Years of frenzied home sales in Canada combined with rampant growth in prices, particularly in the country’s biggest cities, have given way to a market constrained by higher mortgage rates and stricter underwriting rules.
Between July, 2017, and last October, the Bank of Canada implemented five rate hikes, taking its overnight lending rate to its highest level in a decade, at 1.75 per cent.
The housing market is one of the direct casualties of higher interest rates, which force higher debt-servicing costs on new and existing homeowners, while shutting some would-be buyers out of the market.
The rate of mortgage growth has subsequently slowed dramatically – last year’s growth rate was the slowest since 1996, according to Statistics Canada data.
The implications are clear for Canadian banks, which count on residential mortgages to drive about 40 per cent of their lending activity.

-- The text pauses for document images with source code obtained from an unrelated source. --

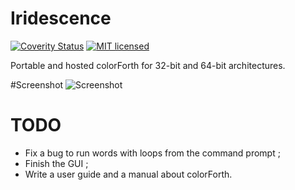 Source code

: # Iridescence

[![Coverity Status](https://scan.coverity.com/projects/12429/badge.svg)](https://scan.coverity.com/projects/12429)
[![MIT licensed](https://img.shields.io/badge/license-MIT-blue.svg)](./LICENSE.md)


Portable and hosted colorForth for 32-bit and 64-bit architectures.

#Screenshot
![Screenshot](https://raw.githubusercontent.com/narke/Iridescence/master/docs/screenshots/iridescence.png "Iridescence")


# TODO
- Fix a bug to run words with loops from the command prompt ;
- Finish the GUI ;
- Write a user guide and a manual about colorForth.
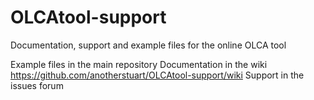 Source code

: # OLCAtool-support
Documentation, support and example files for the online OLCA tool

Example files in the main repository
Documentation in the wiki https://github.com/anotherstuart/OLCAtool-support/wiki
Support in the issues forum
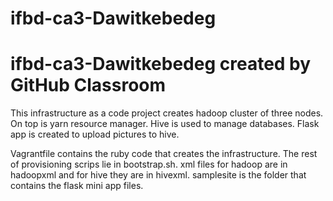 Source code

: # ifbd-ca3-Dawitkebedeg
# ifbd-ca3-Dawitkebedeg created by GitHub Classroom
This infrastructure as a code project creates hadoop cluster of three nodes. 
On top is yarn resource manager. 
Hive is used to manage databases.
Flask app is created to upload pictures to hive.

Vagrantfile contains the ruby code that creates the infrastructure. 
The rest of provisioning scrips lie in bootstrap.sh.
xml files for hadoop are in hadoopxml and for hive they are in hivexml.
samplesite is the folder that contains the flask mini app files.

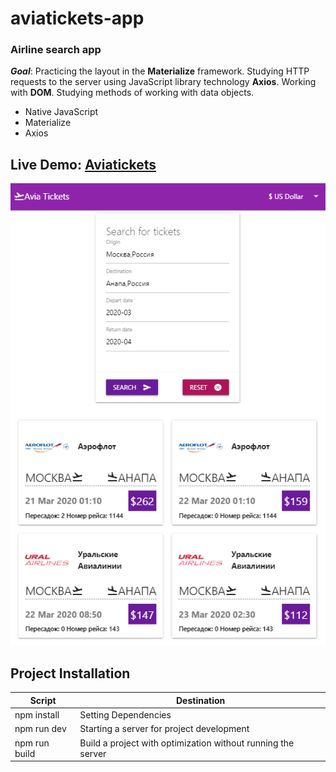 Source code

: # aviatickets-app

### Airline search app

***Goal***: Practicing the layout in the **Materialize** framework. Studying HTTP requests to the server using JavaScript library technology **Axios**. Working with **DOM**. Studying methods of working with data objects.

* Native JavaScript
* Materialize
* Axios

## Live Demo: [Aviatickets](https://volkovva.github.io/udemy-js-vue/aviatickets-app/)

![aviatickets-app](aviatickets-app/screenshots/demo.png "demo aviatickets-app")

## Project Installation

| Script | Destination |
| ------ | ----------- |
| npm install | Setting Dependencies |
| npm run dev | Starting a server for project development |
| npm run build | Build a project with optimization without running the server | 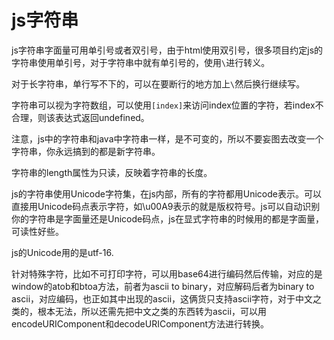 # js字符串

js字符串字面量可用单引号或者双引号，由于html使用双引号，很多项目约定js的字符串使用单引号，对于字符串中就有单引号的，使用`\`进行转义。

对于长字符串，单行写不下的，可以在要断行的地方加上`\`然后换行继续写。

字符串可以视为字符数组，可以使用`[index]`来访问index位置的字符，若index不合理，则该表达式返回undefined。

注意，js中的字符串和java中字符串一样，是不可变的，所以不要妄图去改变一个字符串，你永远搞到的都是新字符串。

字符串的length属性为只读，反映着字符串的长度。

js的字符串使用Unicode字符集，在js内部，所有的字符都用Unicode表示。可以直接用Unicode码点表示字符，如\u00A9表示的就是版权符号。js可以自动识别你的字符串是字面量还是Unicode码点，js在显式字符串的时候用的都是字面量，可读性好些。


js的Unicode用的是utf-16.

针对特殊字符，比如不可打印字符，可以用base64进行编码然后传输，对应的是window的atob和btoa方法，前者为ascii to binary，对应解码后者为binary to ascii，对应编码，也正如其中出现的ascii，这俩货只支持ascii字符，对于中文之类的，根本无法，所以还需先把中文之类的东西转为ascii，可以用encodeURIComponent和decodeURIComponent方法进行转换。
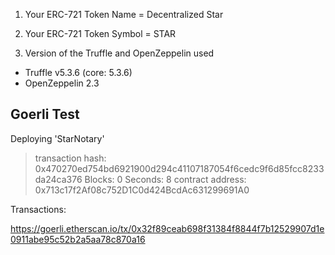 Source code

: 1) Your ERC-721 Token Name = Decentralized Star

2) Your ERC-721 Token Symbol = STAR

3) Version of the Truffle and OpenZeppelin used
  * Truffle v5.3.6 (core: 5.3.6)
  * OpenZeppelin 2.3


## Goerli Test

Deploying 'StarNotary'

   > transaction hash:    0x470270ed754bd6921900d294c41107187054f6cedc9f6d85fcc8233da24ca376
   > Blocks: 0            Seconds: 8
   > contract address:    0x713c17f2Af08c752D1C0d424BcdAc631299691A0

Transactions:

https://goerli.etherscan.io/tx/0x32f89ceab698f31384f8844f7b12529907d1e0911abe95c52b2a5aa78c870a16

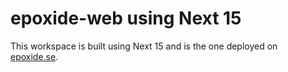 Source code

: # epoxide-web using Next 15

This workspace is built using Next 15 and is the one deployed on [epoxide.se](https://epoxide.se).
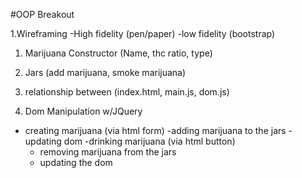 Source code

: #OOP Breakout

1.Wireframing 
  -High fidelity (pen/paper)
  -low fidelity (bootstrap)

1. Marijuana Constructor (Name, thc ratio, type)

1. Jars (add marijuana, smoke marijuana)

1. relationship between (index.html, main.js, dom.js)

1. Dom Manipulation w/JQuery 
  - creating marijuana (via html form)
    -adding marijuana to the jars
    -updating dom
  -drinking marijuana (via html button)
    - removing marijuana from the jars
    - updating the dom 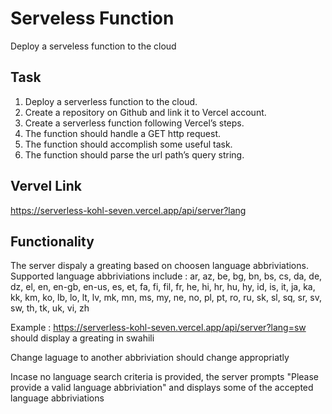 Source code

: 
# Serveless Function

Deploy a serveless function to the cloud

## Task

1. Deploy a serverless function to the cloud.
2. Create a repository on Github and link it to Vercel account.
3. Create a serverless function following Vercel’s steps.
4. The function should handle a GET http request.
5. The function should accomplish some useful task.
6. The function should parse the url path’s query string.

## Vervel Link

<https://serverless-kohl-seven.vercel.app/api/server?lang>

## Functionality

 The server dispaly a greating based on choosen language abbriviations.
 Supported language abbriviations include : ar, az, be, bg, bn, bs, cs, da, de, dz, el, en, en-gb, en-us, es, et, fa, fi, fil, fr, he, hi, hr, hu, hy, id, is, it, ja, ka, kk, km, ko, lb, lo, lt, lv, mk, mn, ms, my, ne, no, pl, pt, ro, ru, sk, sl, sq, sr, sv, sw, th, tk, uk, vi, zh

 Example : <https://serverless-kohl-seven.vercel.app/api/server?lang=sw> should display a greating in swahili

 Change laguage to another abbriviation should change appropriatly

 Incase no language search criteria is provided, the server prompts "Please provide a valid language abbriviation" and displays some of the accepted language abbriviations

While the banks are affected by more than just domestic housing, real estate weakness and mortgage deceleration certainly contributed to making 2018 the worst year for big bank stocks in more than a decade.
The Big Six declined by an average of 11.2 per cent last year. And while their shares have rebounded this year alongside a broad market rally, as a group they are still well off their precorrection peak.
Then there are the second-order victims of higher interest rates, such as housing-exposed retailers. Each home sale in Canada results in an average of $8,200 being spent on furniture and appliances, according to a 2017 report by the Canadian Real Estate Association.
Home sales peaked in the second quarter of 2016 on a seasonally adjusted basis, and have mostly been on a downward trajectory ever since. In February, national home sales declined month over month by 9.1 per cent to the lowest level since November, 2012, according to CREA data.
That translates to falling demand for items such as washing machines and mattresses.
In late February, Sleep Country reported a fourth-quarter decline in same-store sales of 2.7 per cent, the second consecutive quarterly deterioration.
“Sleep Country can only do so much against weaker industry traffic trends as housing-related consumer spending is slowing,” CIBC World Markets analyst Matt Bank said in a note, adding that big-ticket items are relatively easy for consumers to put off.
“While purchases are more likely deferred than lost, we do not expect an improvement in market conditions in the near term,” Mr. Bank said.
Leon’s, meanwhile, just managed to put up flat fourth-quarter same-store-sales growth, after turning negative in the prior quarter.
“Leon’s shares are likely range-bound until there is greater clarity on the economic outlook,” Desjardins Securities analyst Keith Howlett wrote in a report.
That could take some time. Higher interest rates tend to have a lasting impact, CIBC economist Katherine Judge said.
“It takes about four to eight quarters for one interest rate hike to make its way through the entire economy,” Ms. Judge said. “We are still seeing the effects of past interest rate hikes.”